At the end of August 2020, a landmark business event happened. The U.S. technology stocks have exceeded $9.1 trillion USD, while Europe’s entire stock market was valued at $8.9 trillion USD.
As an illustration, in 2016 Europe’s market cap was four times the size of the U.S. tech sector.
Apple, Microsoft, Alphabet, Amazon and Facebook combined are worth $7.5 trillion.
It’s all about the tech industry. On top of this, six out of eight companies that ranked in the top 50 most innovative companies since 2005 are in tech. Cut Amazon and add to the list above IBM and Hewlett-Packard.
Now comes the interesting part.
More targeted innovation, more profits
Annual surveys of Boston Consulting Group (BCG) offer insights on the top 50 most innovative companies in the world. Though the 2020 survey shows major reshuffling at the top ten innovation frontrunners, one finding is striking.
Compared to 2019 when Google (Alphabet) ranked first, followed by Amazon, Apple, Microsoft and Samsung, the top five list in 2020 looks pretty similar: Apple ranks 1st, Google 2nd, Amazon 3rd, Microsoft 4th, and Samsung 5th.
Remember the $7.5 trillion above?
Trillions attract other players seeking their cut of the cake. The result?
A possible major reshuffling among the world’s most innovative companies in the near future. The Chinese companies lead the charge.
The Chinese tech giant Huawei jumped unbelievable 42 spots to rank just below the top five. This tremendous achievement is most likely due to an increase of $19 billion investment in research & innovation (R&I).
Considering that the return on innovation investment (ROI2) is calculated as the ratio of R&I expenditures and profits generated through sales of new products or services, Huawei’s investments paid off big time. Huawei shipped in the second quarter of 2020 more smartphones than Apple and Samsung.

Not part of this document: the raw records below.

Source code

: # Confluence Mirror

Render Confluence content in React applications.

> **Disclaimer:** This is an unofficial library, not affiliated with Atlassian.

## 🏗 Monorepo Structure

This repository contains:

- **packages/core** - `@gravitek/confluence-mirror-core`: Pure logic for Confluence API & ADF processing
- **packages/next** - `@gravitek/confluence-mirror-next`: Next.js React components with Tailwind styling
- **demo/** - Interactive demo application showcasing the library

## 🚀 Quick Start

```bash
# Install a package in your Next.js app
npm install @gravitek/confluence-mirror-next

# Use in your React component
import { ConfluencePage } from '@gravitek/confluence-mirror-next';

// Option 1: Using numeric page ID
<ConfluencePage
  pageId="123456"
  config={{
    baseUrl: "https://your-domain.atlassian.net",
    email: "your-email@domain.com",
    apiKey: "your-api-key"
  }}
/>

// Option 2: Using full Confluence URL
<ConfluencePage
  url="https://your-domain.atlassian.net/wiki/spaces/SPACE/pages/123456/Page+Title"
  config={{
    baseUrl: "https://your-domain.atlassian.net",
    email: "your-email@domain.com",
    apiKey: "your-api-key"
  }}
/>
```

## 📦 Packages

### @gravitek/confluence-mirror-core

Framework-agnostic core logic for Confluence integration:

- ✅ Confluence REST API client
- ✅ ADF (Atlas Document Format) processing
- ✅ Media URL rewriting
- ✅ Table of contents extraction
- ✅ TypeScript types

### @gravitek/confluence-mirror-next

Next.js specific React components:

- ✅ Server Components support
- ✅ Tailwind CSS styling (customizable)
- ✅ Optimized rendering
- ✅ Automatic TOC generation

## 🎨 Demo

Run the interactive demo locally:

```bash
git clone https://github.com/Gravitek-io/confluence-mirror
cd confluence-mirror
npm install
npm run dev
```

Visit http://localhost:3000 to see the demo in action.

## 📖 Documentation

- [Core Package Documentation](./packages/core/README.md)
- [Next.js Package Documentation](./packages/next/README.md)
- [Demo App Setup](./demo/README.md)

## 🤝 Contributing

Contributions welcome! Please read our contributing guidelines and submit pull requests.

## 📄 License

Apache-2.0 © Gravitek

This has not happened since 2011.
The Chinese eCommerce behemoth Alibaba is another big surprise. Alibaba that scored at 7th place following the 16 positions jump.
Six out of the ten most innovative companies are the U.S. technology/consumer goods giants, with two Chinese, one Japanese and South Korean companies. Out of the top 50 twelve companies are based in Europe.
However, in ten years the list is going to be dominated by the Chinese including Tencent (ranks 14) or Xiaomi that returned to the list and jumped immediately to 24th place.
What can we learn from such rankings?
Saying “We are committed to innovating!” means nothing to companies’ business performance unless they actually do something about it. Two third of all surveyed companies fail to implement their strategies, which affects their performance.
The best performers stick to their strategies and grow bigger.
Among the 50 most innovative companies on BCG’s 2020 list a typical “small” company is worth $30 billion, 170% more compared to 2005 $11 billion. Innovation does pay off.
More importantly, the top performers are continuously committed to innovation.
That’s why out of the 162 companies that have been on BCG’s top 50 list since 2005, less than one third appeared just once and 57% appeared three times or fewer. The only eight companies that made it to the list each time are also the best-performing companies overall: Alphabet, Amazon, Apple, HP, IBM, Microsoft, Samsung, and Toyota.
Top innovative companies embrace the benefits of scale.
During the Covid-19 crisis, it became apparent that serial innovation is more relevant than ever. Companies need to find ways to adapt to the technological exponential changes, broken value and supply chains, new and business models.
The Covid-19 – or similar major crises – are the challenging times for all organisations and a perfect justification to invest more in innovation. Organisations that invest more in R&I are more likely to benefit in the long run. It is also a perfect window of opportunity to leverage quick adaptations that can give us edge against competitors, regardless of the type of industry.
Can the Western Balkans leverage on these experiences?
The recent developments offer some grounds for optimism. All the Western Balkans countries managed to improve the digitalisation of public services, but targeted investments in digital infrastructures as the key ingredient for smart solutions need be much more vigorous.
Some regional players made breakthroughs by investing, but the region overall needs to speed up its innovation efforts.
If the region truly wants to come close to the most developed parts of the world, some lessons can be extremely valuable.
Yet, this is possible only if there is a clear political commitment that often fails to materialise.